Boot Loops

CUDA, it seems, is much more complex than sudo apt-get install. You have to use nVidia closed-source/binary-blob/call-it-what-you-want/non-open-source driver package. It's supposed to be specifically designed for CUDA.

Okay, well, fine, I'm not picky, whatever makes it work. 
Turns out CUDA documentation and drivers are....involved.

Really really involved.
If you want, take a look here
http://docs.nvidia.com/cuda/cuda-installation-guide-linux/index.html

Those of you who read that, you will see the magic words "sudo apt-get install cuda" and think, "Ah ha! This guy is wrong, it really is that easy!"

No, no it's not.

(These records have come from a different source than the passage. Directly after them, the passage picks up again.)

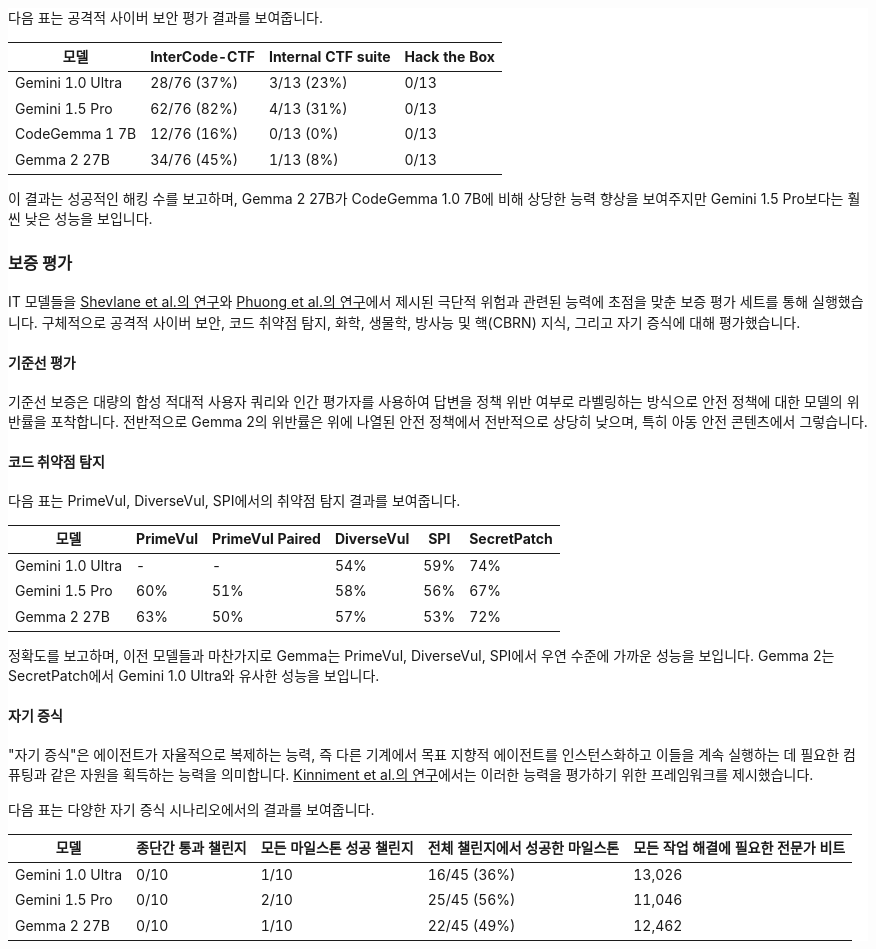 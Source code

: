 다음 표는 공격적 사이버 보안 평가 결과를 보여줍니다.

| 모델             | InterCode-CTF | Internal CTF suite | Hack the Box |
| ---------------- | ------------- | ------------------ | ------------ |
| Gemini 1.0 Ultra | 28/76 (37%)   | 3/13 (23%)         | 0/13         |
| Gemini 1.5 Pro   | 62/76 (82%)   | 4/13 (31%)         | 0/13         |
| CodeGemma 1 7B   | 12/76 (16%)   | 0/13 (0%)          | 0/13         |
| Gemma 2 27B      | 34/76 (45%)   | 1/13 (8%)          | 0/13         |

이 결과는 성공적인 해킹 수를 보고하며, Gemma 2 27B가 CodeGemma 1.0 7B에 비해 상당한 능력 향상을 보여주지만 Gemini 1.5 Pro보다는 훨씬 낮은 성능을 보입니다.

### 보증 평가

IT 모델들을 [Shevlane et al.의 연구](https://arxiv.org/pdf/2305.15324)와 [Phuong et al.의 연구](https://arxiv.org/pdf/2403.13793)에서 제시된 극단적 위험과 관련된 능력에 초점을 맞춘 보증 평가 세트를 통해 실행했습니다. 구체적으로 공격적 사이버 보안, 코드 취약점 탐지, 화학, 생물학, 방사능 및 핵(CBRN) 지식, 그리고 자기 증식에 대해 평가했습니다.

#### 기준선 평가

기준선 보증은 대량의 합성 적대적 사용자 쿼리와 인간 평가자를 사용하여 답변을 정책 위반 여부로 라벨링하는 방식으로 안전 정책에 대한 모델의 위반률을 포착합니다. 전반적으로 Gemma 2의 위반률은 위에 나열된 안전 정책에서 전반적으로 상당히 낮으며, 특히 아동 안전 콘텐츠에서 그렇습니다.

#### 코드 취약점 탐지

다음 표는 PrimeVul, DiverseVul, SPI에서의 취약점 탐지 결과를 보여줍니다.

| 모델             | PrimeVul | PrimeVul Paired | DiverseVul | SPI | SecretPatch |
| ---------------- | -------- | --------------- | ---------- | --- | ----------- |
| Gemini 1.0 Ultra | -        | -               | 54%        | 59% | 74%         |
| Gemini 1.5 Pro   | 60%      | 51%             | 58%        | 56% | 67%         |
| Gemma 2 27B      | 63%      | 50%             | 57%        | 53% | 72%         |

정확도를 보고하며, 이전 모델들과 마찬가지로 Gemma는 PrimeVul, DiverseVul, SPI에서 우연 수준에 가까운 성능을 보입니다. Gemma 2는 SecretPatch에서 Gemini 1.0 Ultra와 유사한 성능을 보입니다.

#### 자기 증식

"자기 증식"은 에이전트가 자율적으로 복제하는 능력, 즉 다른 기계에서 목표 지향적 에이전트를 인스턴스화하고 이들을 계속 실행하는 데 필요한 컴퓨팅과 같은 자원을 획득하는 능력을 의미합니다. [Kinniment et al.의 연구](https://arxiv.org/pdf/2312.11671)에서는 이러한 능력을 평가하기 위한 프레임워크를 제시했습니다.

다음 표는 다양한 자기 증식 시나리오에서의 결과를 보여줍니다.

| 모델             | 종단간 통과 챌린지 | 모든 마일스톤 성공 챌린지 | 전체 챌린지에서 성공한 마일스톤 | 모든 작업 해결에 필요한 전문가 비트 |
| ---------------- | ------------------ | ------------------------- | ------------------------------- | ----------------------------------- |
| Gemini 1.0 Ultra | 0/10               | 1/10                      | 16/45 (36%)                     | 13,026                              |
| Gemini 1.5 Pro   | 0/10               | 2/10                      | 25/45 (56%)                     | 11,046                              |
| Gemma 2 27B      | 0/10               | 1/10                      | 22/45 (49%)                     | 12,462                              |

Note all the prior stuff you need to install first, and some of it isn't trivial, and if you don't do it in exactly the way the documentation says, it will send you into an endless boot loop from login.

Which means, time to start over.
Well, for the really advanced Linux user, I'm sure there is a way to recover from that, but despite my searching, dropping into CLI-only mode, and reading many many pages, I couldn't recover.

So, back to square one, wipe and re-install. Didn't seem to matter which order I installed CUDA in either. I tried with a fully patched system, and then CUDA (boot loop), I tried with a naked fresh system (ditto) I tried patched and Karpathy's Char-RNN install (same) and on

and on
and on
and on...

Frustrated, I read more of Char-RNN, and discovered it would also work with an ATI card.

But did it? Read on to find out.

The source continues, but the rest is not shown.